Indexing and Selection

Selecting Columns


In [ ]:
df = pd.DataFrame(arr1, index = "Peter,Clarke,Bruce,Tony".split(","), 
                  columns = "Jan,Feb,Mar,Apr".split(","))
df

In [ ]:
# Selecting columns
df[['Jan']]

In [ ]:
df[['Jan','Feb']]

In [ ]:
df[['Mar','Jan']]

It's interesting to note that the offical Pandas documentation refers to DataFrames as:

Can be thought of as a dict-like container for Series objects.

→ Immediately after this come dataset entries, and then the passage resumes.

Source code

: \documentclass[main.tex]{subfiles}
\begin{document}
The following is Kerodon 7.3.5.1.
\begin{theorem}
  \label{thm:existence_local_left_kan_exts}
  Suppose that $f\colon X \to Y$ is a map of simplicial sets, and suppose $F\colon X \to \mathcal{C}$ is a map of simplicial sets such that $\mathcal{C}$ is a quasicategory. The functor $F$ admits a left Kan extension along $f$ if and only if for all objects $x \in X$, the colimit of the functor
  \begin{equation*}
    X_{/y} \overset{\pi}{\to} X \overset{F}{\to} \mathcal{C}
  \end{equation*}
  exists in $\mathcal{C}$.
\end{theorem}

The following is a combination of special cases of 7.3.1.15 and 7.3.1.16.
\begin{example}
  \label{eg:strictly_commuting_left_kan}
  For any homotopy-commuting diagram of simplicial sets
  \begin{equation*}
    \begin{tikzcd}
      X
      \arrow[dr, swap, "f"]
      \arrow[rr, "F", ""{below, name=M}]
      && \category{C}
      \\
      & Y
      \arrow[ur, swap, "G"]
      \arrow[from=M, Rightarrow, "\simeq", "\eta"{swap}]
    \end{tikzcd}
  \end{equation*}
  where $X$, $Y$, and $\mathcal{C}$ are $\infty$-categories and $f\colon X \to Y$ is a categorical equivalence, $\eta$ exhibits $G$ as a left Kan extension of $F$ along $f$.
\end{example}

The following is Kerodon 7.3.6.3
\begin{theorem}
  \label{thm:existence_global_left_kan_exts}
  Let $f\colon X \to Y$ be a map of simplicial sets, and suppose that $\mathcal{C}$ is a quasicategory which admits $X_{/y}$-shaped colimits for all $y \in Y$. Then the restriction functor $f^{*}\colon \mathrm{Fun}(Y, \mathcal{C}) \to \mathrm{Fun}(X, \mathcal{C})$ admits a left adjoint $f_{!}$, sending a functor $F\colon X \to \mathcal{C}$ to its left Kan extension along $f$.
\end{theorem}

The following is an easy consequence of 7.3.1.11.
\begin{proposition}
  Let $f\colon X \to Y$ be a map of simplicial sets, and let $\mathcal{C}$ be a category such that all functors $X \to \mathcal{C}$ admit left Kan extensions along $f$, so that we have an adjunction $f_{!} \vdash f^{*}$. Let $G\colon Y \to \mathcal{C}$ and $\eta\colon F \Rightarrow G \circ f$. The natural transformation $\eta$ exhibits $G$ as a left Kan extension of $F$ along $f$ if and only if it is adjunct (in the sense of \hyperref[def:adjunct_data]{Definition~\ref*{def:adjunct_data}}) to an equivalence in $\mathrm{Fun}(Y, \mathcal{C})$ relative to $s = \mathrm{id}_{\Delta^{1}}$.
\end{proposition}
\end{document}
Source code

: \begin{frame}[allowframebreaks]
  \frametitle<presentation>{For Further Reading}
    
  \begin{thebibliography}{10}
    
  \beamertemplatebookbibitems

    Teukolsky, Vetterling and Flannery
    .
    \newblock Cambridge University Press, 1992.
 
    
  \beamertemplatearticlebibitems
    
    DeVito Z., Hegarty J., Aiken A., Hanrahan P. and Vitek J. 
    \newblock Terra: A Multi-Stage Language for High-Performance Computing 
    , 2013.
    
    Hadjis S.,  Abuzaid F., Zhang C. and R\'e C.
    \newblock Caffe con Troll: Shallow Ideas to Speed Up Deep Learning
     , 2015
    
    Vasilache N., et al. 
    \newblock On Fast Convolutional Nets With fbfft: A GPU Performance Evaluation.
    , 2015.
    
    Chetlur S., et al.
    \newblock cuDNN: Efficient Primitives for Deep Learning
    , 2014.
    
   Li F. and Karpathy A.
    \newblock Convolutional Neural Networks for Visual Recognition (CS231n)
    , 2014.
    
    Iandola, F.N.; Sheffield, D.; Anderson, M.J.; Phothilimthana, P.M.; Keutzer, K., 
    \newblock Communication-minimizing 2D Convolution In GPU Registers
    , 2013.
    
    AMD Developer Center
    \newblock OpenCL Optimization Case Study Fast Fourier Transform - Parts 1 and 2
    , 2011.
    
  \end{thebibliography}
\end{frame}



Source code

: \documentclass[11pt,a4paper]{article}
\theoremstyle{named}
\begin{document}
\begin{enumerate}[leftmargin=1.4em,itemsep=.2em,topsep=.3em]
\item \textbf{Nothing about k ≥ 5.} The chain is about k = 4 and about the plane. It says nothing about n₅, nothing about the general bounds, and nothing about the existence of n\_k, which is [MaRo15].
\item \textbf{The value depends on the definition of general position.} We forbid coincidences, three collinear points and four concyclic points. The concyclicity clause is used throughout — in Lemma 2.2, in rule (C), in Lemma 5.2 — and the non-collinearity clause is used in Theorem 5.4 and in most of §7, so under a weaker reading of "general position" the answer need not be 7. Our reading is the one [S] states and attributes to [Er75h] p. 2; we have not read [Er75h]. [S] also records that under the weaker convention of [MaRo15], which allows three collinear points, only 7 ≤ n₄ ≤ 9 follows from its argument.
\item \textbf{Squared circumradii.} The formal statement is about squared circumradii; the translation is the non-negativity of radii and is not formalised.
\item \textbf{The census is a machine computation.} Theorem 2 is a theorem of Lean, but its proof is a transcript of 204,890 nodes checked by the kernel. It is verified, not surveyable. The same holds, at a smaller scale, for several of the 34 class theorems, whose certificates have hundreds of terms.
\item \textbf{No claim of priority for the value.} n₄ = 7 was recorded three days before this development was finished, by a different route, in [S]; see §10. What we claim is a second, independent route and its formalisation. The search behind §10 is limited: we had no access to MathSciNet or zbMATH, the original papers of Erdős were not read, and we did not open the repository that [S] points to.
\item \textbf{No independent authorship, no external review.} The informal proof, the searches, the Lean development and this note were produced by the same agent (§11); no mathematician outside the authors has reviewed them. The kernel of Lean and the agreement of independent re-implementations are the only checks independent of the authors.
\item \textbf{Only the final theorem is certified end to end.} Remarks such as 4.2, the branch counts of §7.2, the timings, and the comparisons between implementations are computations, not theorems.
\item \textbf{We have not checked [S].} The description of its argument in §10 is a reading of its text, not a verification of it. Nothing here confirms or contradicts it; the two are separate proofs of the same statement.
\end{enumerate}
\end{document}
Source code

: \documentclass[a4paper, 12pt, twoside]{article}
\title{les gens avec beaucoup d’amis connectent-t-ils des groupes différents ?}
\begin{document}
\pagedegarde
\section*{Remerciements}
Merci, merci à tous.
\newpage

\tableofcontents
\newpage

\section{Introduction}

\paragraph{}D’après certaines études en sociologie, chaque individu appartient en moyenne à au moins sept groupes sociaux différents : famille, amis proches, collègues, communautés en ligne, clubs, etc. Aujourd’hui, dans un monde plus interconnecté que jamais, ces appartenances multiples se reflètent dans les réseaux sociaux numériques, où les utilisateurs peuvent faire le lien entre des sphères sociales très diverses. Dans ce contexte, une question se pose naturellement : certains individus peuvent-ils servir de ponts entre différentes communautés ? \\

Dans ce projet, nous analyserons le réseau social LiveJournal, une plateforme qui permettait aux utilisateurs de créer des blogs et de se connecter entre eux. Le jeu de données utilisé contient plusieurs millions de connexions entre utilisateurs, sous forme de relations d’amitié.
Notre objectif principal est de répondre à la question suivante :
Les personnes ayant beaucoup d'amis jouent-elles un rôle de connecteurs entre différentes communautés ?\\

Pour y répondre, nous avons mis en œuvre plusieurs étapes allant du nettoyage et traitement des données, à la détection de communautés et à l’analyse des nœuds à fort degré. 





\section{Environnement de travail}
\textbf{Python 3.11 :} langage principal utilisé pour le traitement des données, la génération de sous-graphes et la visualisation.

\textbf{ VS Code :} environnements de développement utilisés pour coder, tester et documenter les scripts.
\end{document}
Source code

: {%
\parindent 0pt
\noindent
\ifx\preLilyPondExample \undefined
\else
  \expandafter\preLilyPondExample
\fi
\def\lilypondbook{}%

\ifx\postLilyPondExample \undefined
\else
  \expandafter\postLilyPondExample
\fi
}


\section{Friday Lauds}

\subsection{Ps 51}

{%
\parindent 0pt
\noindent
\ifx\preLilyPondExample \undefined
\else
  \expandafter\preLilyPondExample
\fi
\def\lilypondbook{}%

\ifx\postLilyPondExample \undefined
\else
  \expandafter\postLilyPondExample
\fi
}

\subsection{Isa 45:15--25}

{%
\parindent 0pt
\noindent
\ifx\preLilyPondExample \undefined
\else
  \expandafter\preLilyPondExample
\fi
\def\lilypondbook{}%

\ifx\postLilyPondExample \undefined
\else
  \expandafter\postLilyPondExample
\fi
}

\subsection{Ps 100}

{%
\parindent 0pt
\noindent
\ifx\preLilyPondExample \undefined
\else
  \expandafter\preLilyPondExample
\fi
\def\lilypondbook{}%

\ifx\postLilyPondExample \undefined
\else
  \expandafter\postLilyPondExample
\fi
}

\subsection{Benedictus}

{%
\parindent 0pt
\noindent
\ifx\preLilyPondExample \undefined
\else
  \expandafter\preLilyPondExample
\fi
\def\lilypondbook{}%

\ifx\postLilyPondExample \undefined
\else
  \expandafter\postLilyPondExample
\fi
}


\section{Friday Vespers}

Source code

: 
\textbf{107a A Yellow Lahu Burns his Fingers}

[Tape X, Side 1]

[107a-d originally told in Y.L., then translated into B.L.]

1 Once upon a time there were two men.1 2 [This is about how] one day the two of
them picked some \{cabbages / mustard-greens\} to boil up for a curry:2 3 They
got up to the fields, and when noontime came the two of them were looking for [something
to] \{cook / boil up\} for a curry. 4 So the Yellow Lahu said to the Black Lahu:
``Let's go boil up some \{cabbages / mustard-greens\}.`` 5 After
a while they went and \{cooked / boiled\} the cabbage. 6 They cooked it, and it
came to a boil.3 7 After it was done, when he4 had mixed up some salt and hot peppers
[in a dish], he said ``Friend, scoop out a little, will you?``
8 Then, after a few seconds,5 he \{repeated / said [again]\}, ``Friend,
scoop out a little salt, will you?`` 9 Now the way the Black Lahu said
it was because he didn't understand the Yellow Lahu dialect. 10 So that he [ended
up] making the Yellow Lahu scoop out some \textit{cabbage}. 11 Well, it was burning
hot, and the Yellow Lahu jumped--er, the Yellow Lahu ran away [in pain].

You can access it as a Series as below:


In [ ]:
df['Jan']

In [ ]:
print('Series:', type(df['Jan']))
print('DataFrame:',type(df[['Jan']]))

Using loc and iloc


In [ ]:
df = pd.DataFrame(arr1, index = "Peter,Clarke,Bruce,Tony".split(","), 
                  columns = "Jan,Feb,Mar,Apr".split(","))
df

In [ ]:
# For selecting by Label
df.loc[['Tony']]

In [ ]:
df.loc[['Peter','Bruce']]

In [ ]:
df.loc[['Peter','Bruce'],['Jan','Feb']]

In [ ]:
# All of Peter's data
df.loc[["Peter"]][:]

In [ ]:
df.loc["Peter"][:]

In [ ]:
df

In [ ]:
# Integer-location based indexing for selection by position
# Note how this returns a Dataframe
df.iloc[[0]]

In [ ]:
# and this returns a Series
df.iloc[0]

In [ ]:
# Narrowing down further
df.iloc[[0],[1]]

In [ ]:
# Replicating the results from our use of the loc statement
df.iloc[[0,2]]

In [ ]:
# Compare to df.loc[['Peter','Bruce'],['A','D']]
df.iloc[[0,2],[0,3]]

There's another function named ix. I have rarely used it, and both loc and iloc take care of all my selection needs. You can read about it here.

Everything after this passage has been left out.